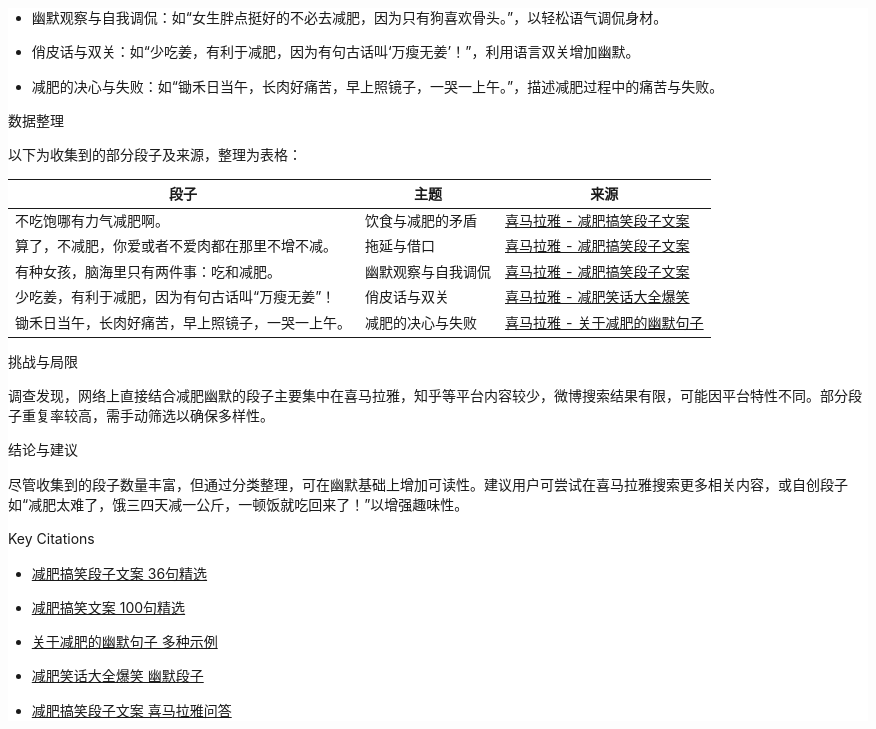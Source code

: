 - 幽默观察与自我调侃：如“女生胖点挺好的不必去减肥，因为只有狗喜欢骨头。”，以轻松语气调侃身材。
    
- 俏皮话与双关：如“少吃姜，有利于减肥，因为有句古话叫‘万瘦无姜’！”，利用语言双关增加幽默。
    
- 减肥的决心与失败：如“锄禾日当午，长肉好痛苦，早上照镜子，一哭一上午。”，描述减肥过程中的痛苦与失败。
    

数据整理

以下为收集到的部分段子及来源，整理为表格：

|段子|主题|来源|
|---|---|---|
|不吃饱哪有力气减肥啊。|饮食与减肥的矛盾|[喜马拉雅 - 减肥搞笑段子文案](https://m.ximalaya.com/ask/t5815780)|
|算了，不减肥，你爱或者不爱肉都在那里不增不减。|拖延与借口|[喜马拉雅 - 减肥搞笑段子文案](https://m.ximalaya.com/ask/t5815780)|
|有种女孩，脑海里只有两件事：吃和减肥。|幽默观察与自我调侃|[喜马拉雅 - 减肥搞笑段子文案](https://m.ximalaya.com/ask/t5815780)|
|少吃姜，有利于减肥，因为有句古话叫“万瘦无姜”！|俏皮话与双关|[喜马拉雅 - 减肥笑话大全爆笑](https://m.ximalaya.com/ask/t7026376)|
|锄禾日当午，长肉好痛苦，早上照镜子，一哭一上午。|减肥的决心与失败|[喜马拉雅 - 关于减肥的幽默句子](https://m.ximalaya.com/ask/t6942841)|

挑战与局限

调查发现，网络上直接结合减肥幽默的段子主要集中在喜马拉雅，知乎等平台内容较少，微博搜索结果有限，可能因平台特性不同。部分段子重复率较高，需手动筛选以确保多样性。

结论与建议

尽管收集到的段子数量丰富，但通过分类整理，可在幽默基础上增加可读性。建议用户可尝试在喜马拉雅搜索更多相关内容，或自创段子如“减肥太难了，饿三四天减一公斤，一顿饭就吃回来了！”以增强趣味性。

Key Citations

- [减肥搞笑段子文案 36句精选](https://m.ximalaya.com/ask/q11154622)
    
- [减肥搞笑文案 100句精选](https://m.ximalaya.com/ask/q11190106)
    
- [关于减肥的幽默句子 多种示例](https://m.ximalaya.com/ask/t6942841)
    
- [减肥笑话大全爆笑 幽默段子](https://m.ximalaya.com/ask/t7026376)
    
- [减肥搞笑段子文案 喜马拉雅问答](https://m.ximalaya.com/ask/t5815780)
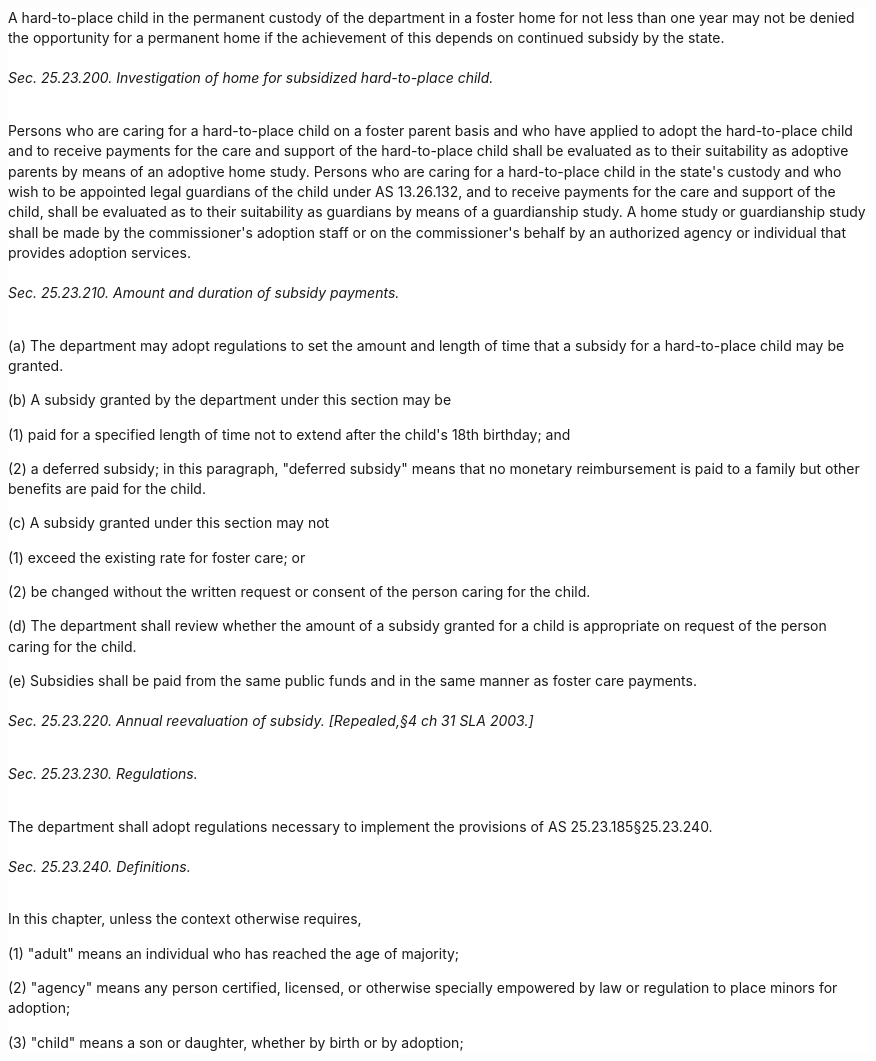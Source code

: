A hard-to-place child in the permanent custody of the department in a foster home for not less than one year may not be denied the opportunity for a permanent home if the achievement of this depends on continued subsidy by the state.

###### Sec. 25.23.200.   Investigation of home for subsidized hard-to-place child.

Persons who are caring for a hard-to-place child on a foster parent basis and who have applied to adopt the hard-to-place child and to receive payments for the care and support of the hard-to-place child shall be evaluated as to their suitability as adoptive parents by means of an adoptive home study. Persons who are caring for a hard-to-place child in the state's custody and who wish to be appointed legal guardians of the child under  AS 13.26.132, and to receive payments for the care and support of the child, shall be evaluated as to their suitability as guardians by means of a guardianship study. A home study or guardianship study shall be made by the commissioner's adoption staff or on the commissioner's behalf by an authorized agency or individual that provides adoption services.

###### Sec. 25.23.210.   Amount and duration of subsidy payments.

(a) The department may adopt regulations to set the amount and length of time that a subsidy for a hard-to-place child may be granted.

(b) A subsidy granted by the department under this section may be

(1) paid for a specified length of time not to extend after the child's 18th birthday; and

(2) a deferred subsidy; in this paragraph, "deferred subsidy" means that no monetary reimbursement is paid to a family but other benefits are paid for the child.

(c) A subsidy granted under this section may not

(1) exceed the existing rate for foster care; or

(2) be changed without the written request or consent of the person caring for the child.

(d) The department shall review whether the amount of a subsidy granted for a child is appropriate on request of the person caring for the child.

(e) Subsidies shall be paid from the same public funds and in the same manner as foster care payments.

###### Sec. 25.23.220.   Annual reevaluation of subsidy. [Repealed,§4 ch 31 SLA 2003.]

###### Sec. 25.23.230.   Regulations.

The department shall adopt regulations necessary to implement the provisions of AS 25.23.185§25.23.240.

###### Sec. 25.23.240.   Definitions.

In this chapter, unless the context otherwise requires,

(1) "adult" means an individual who has reached the age of majority;

(2) "agency" means any person certified, licensed, or otherwise specially empowered by law or regulation to place minors for adoption;

(3) "child" means a son or daughter, whether by birth or by adoption;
________________________________________
Wherever a line in the listing contains the word "早上照镜子", copy that line out.

TASK RESPONSE:
- 减肥的决心与失败：如“锄禾日当午，长肉好痛苦，早上照镜子，一哭一上午。”，描述减肥过程中的痛苦与失败。
|锄禾日当午，长肉好痛苦，早上照镜子，一哭一上午。|减肥的决心与失败|[喜马拉雅 - 关于减肥的幽默句子](https://m.ximalaya.com/ask/t6942841)|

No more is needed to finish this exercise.